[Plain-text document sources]
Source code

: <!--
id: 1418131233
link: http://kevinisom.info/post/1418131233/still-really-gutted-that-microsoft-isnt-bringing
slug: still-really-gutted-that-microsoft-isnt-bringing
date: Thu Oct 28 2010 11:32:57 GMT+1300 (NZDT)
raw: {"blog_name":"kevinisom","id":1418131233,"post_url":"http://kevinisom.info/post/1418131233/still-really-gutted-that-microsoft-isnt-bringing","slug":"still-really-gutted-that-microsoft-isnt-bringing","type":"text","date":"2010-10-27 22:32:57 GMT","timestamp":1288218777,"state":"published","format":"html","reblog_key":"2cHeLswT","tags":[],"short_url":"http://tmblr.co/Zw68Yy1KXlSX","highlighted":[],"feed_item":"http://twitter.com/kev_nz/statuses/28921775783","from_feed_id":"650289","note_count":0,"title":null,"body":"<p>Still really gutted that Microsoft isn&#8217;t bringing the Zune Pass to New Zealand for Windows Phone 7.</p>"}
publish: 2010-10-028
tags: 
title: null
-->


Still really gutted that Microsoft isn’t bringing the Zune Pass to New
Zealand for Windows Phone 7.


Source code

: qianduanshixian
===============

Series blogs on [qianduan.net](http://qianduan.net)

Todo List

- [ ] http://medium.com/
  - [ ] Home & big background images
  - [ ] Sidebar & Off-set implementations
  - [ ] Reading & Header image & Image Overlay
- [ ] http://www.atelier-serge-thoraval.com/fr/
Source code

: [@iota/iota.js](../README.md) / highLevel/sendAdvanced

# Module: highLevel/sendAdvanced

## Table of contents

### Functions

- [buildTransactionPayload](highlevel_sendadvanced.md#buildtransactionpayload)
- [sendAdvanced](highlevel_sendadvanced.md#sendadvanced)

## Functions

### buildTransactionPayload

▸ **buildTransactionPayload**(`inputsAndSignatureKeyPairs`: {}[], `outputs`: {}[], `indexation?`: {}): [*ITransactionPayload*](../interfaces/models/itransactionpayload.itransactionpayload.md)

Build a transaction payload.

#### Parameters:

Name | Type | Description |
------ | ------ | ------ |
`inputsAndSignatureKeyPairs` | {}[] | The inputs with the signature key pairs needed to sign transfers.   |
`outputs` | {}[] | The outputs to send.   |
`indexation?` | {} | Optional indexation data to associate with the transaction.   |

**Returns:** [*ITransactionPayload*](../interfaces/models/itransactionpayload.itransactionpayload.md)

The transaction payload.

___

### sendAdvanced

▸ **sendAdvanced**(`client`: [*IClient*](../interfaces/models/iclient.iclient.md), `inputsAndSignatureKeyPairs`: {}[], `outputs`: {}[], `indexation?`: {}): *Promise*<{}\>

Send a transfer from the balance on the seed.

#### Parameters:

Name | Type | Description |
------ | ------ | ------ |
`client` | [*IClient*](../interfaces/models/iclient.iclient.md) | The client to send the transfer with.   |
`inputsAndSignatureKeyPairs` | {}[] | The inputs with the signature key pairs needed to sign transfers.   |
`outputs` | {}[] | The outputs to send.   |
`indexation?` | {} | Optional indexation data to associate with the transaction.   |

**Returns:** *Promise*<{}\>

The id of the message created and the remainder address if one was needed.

# Requirement:
Make a copy of each line in the records that has the word "ITransactionPayload".

# Response to the exercise:
▸ **buildTransactionPayload**(`inputsAndSignatureKeyPairs`: {}[], `outputs`: {}[], `indexation?`: {}): [*ITransactionPayload*](../interfaces/models/itransactionpayload.itransactionpayload.md)
**Returns:** [*ITransactionPayload*](../interfaces/models/itransactionpayload.itransactionpayload.md)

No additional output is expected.